"""
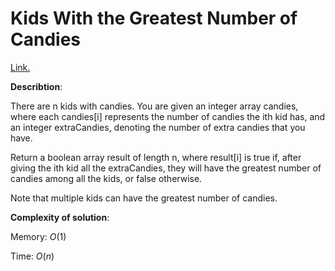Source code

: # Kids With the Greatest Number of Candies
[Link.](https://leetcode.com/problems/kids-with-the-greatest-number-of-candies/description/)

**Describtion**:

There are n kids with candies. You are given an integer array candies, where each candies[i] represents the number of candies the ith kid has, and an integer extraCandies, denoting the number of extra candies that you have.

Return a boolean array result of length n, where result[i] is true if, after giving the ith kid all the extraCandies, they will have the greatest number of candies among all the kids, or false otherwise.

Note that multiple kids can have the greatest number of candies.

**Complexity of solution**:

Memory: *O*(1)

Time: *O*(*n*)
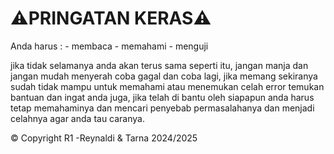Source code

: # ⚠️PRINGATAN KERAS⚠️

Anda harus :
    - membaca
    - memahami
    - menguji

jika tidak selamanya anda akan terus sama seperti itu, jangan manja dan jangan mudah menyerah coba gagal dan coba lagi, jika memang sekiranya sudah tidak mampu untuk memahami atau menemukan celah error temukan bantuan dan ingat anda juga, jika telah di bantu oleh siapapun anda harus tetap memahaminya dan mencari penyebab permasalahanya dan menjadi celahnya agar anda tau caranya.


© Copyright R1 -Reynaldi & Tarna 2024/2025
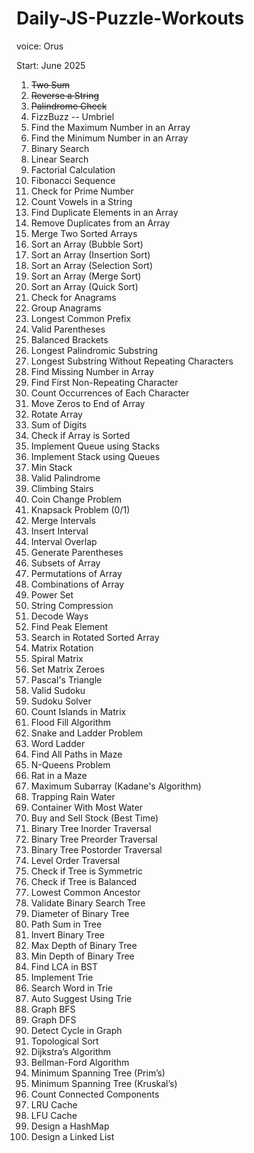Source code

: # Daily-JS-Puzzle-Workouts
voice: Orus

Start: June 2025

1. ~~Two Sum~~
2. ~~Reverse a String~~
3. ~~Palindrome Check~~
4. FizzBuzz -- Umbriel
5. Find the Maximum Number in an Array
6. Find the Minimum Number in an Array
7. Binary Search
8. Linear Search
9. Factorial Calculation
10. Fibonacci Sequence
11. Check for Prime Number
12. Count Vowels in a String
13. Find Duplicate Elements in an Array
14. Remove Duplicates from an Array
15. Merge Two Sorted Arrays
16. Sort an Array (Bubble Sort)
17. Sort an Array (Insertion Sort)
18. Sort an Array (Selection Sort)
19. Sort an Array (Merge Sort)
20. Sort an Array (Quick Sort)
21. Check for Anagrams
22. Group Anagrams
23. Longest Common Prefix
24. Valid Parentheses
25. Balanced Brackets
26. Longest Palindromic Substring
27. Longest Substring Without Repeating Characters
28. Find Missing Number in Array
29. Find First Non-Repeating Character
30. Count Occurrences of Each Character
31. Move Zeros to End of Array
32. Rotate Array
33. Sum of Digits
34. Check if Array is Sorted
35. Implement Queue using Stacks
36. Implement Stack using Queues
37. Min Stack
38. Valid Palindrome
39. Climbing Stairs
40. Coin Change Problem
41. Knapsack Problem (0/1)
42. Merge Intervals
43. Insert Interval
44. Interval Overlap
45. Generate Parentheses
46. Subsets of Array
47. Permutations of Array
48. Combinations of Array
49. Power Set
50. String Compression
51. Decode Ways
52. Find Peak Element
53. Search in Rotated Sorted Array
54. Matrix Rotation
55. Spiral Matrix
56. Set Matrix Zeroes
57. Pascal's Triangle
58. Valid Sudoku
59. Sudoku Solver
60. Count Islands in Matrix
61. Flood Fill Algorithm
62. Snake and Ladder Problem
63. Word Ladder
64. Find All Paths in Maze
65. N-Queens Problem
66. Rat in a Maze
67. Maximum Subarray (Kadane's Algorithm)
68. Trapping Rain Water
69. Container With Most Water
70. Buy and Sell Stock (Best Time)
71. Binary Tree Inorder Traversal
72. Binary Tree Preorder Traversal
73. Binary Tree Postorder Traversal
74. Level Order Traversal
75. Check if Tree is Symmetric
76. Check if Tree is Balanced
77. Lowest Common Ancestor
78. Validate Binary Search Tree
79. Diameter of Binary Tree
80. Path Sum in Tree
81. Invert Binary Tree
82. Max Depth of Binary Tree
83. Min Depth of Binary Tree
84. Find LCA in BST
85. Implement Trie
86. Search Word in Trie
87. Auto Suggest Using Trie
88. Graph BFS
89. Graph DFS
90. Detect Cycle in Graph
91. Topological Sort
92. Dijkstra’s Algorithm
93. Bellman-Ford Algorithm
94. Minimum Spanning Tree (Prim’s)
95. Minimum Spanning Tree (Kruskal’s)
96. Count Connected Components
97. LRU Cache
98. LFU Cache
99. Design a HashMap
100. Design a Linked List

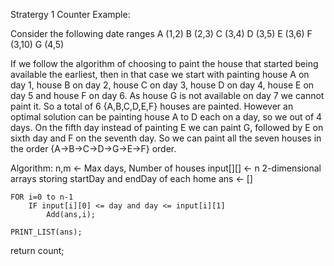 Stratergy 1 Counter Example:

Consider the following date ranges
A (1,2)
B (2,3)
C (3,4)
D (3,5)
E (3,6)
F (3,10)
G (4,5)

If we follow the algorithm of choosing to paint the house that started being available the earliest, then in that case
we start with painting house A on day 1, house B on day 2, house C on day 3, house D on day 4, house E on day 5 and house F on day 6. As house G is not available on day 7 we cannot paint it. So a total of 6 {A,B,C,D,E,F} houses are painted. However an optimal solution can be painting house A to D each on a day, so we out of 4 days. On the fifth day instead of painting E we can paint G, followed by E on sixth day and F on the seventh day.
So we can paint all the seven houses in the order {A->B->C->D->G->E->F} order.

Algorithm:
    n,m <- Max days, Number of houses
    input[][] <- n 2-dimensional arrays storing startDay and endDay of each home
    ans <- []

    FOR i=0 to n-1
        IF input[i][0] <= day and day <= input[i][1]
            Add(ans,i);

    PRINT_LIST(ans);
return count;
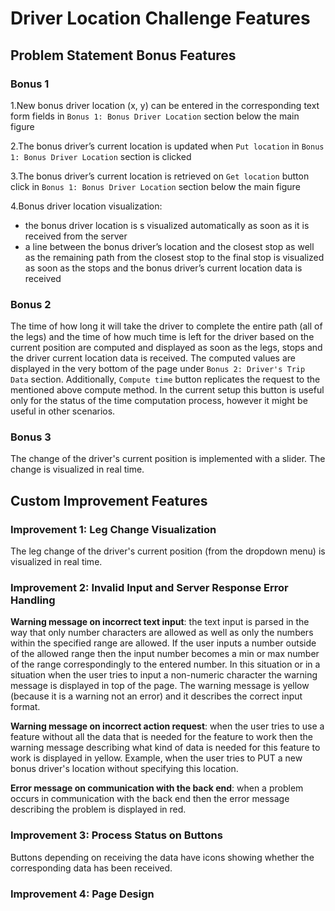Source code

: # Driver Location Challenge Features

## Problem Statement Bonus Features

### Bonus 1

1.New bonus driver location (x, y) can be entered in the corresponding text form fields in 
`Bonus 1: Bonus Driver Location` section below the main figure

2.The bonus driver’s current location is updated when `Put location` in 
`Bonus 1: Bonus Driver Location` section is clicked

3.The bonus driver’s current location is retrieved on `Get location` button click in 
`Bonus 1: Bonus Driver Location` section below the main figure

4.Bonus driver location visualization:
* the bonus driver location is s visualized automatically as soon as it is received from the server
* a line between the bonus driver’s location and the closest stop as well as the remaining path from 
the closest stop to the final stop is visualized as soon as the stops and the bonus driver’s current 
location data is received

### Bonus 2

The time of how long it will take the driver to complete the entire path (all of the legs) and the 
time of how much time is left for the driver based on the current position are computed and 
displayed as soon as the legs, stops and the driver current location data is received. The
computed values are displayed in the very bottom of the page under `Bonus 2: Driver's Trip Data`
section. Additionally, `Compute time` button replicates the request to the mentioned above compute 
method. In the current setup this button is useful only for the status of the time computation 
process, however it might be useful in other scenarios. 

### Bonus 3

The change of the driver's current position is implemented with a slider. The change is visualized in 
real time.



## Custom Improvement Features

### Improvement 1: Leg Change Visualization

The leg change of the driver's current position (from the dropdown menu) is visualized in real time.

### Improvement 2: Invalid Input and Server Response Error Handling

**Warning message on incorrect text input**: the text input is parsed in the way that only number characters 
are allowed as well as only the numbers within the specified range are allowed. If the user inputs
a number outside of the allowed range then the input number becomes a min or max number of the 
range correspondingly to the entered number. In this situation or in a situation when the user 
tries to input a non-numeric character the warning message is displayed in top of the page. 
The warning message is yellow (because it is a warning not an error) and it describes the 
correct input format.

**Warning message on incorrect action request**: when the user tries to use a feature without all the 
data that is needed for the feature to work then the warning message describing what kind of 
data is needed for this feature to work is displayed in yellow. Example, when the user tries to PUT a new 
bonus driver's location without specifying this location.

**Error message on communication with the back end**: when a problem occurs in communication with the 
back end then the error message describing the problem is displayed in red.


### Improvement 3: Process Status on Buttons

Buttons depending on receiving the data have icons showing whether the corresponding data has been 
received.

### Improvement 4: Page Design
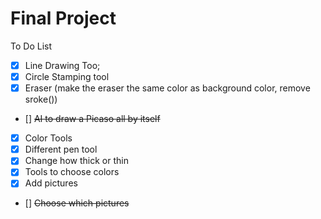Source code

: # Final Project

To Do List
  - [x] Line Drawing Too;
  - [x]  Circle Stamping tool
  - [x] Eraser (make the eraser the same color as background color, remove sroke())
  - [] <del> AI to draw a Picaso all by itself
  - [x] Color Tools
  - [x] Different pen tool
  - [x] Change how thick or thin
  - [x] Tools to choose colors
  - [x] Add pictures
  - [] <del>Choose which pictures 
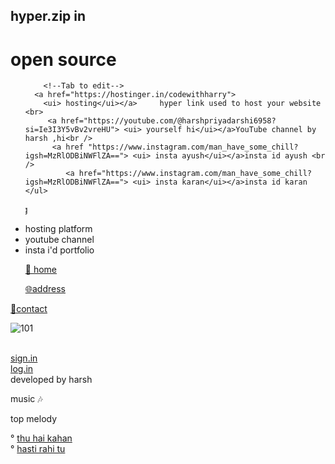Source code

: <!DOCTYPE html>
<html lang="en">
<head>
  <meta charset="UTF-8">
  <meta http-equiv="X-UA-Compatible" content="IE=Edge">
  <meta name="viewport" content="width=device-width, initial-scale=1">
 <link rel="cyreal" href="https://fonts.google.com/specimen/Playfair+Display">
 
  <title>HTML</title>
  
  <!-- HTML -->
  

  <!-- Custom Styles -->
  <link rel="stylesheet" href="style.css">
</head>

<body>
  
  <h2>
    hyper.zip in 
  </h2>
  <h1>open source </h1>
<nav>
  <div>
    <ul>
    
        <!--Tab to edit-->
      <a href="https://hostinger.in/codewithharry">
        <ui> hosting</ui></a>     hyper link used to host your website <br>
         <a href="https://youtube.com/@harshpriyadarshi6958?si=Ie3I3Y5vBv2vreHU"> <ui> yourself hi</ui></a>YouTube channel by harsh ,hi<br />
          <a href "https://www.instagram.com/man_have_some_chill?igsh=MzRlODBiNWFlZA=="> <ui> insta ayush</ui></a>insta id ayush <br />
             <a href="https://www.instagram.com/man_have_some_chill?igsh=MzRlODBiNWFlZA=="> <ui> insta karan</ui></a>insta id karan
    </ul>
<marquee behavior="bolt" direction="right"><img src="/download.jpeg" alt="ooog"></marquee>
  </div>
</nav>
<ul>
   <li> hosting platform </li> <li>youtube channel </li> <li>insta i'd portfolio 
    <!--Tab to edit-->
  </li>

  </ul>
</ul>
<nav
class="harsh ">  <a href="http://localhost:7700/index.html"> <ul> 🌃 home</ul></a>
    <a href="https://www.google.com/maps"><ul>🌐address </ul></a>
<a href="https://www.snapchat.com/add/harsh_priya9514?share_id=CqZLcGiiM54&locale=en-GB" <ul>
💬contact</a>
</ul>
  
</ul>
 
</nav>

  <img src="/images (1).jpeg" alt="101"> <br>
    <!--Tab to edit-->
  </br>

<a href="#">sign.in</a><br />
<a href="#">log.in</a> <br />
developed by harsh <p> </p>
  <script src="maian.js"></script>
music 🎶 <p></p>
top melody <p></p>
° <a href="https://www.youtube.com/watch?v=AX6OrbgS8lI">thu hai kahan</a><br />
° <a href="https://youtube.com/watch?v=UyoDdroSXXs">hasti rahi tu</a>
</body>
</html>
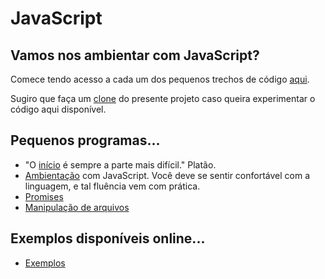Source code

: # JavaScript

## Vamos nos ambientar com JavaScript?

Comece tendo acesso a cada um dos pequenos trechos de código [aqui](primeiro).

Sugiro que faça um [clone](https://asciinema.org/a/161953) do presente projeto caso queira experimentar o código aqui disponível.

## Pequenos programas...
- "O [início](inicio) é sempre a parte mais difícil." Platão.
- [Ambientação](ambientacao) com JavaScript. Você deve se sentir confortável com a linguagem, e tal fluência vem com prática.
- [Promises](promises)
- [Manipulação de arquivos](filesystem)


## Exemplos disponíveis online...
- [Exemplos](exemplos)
"""
### EXERCISE BRIEF:
In the entries above, find the line holding "43. Insert Interval" and the line holding "58. Valid Sudoku", then retype exactly those two lines and every line between them, and nothing else.

### SOLVED EXERCISE:
43. Insert Interval
44. Interval Overlap
45. Generate Parentheses
46. Subsets of Array
47. Permutations of Array
48. Combinations of Array
49. Power Set
50. String Compression
51. Decode Ways
52. Find Peak Element
53. Search in Rotated Sorted Array
54. Matrix Rotation
55. Spiral Matrix
56. Set Matrix Zeroes
57. Pascal's Triangle
58. Valid Sudoku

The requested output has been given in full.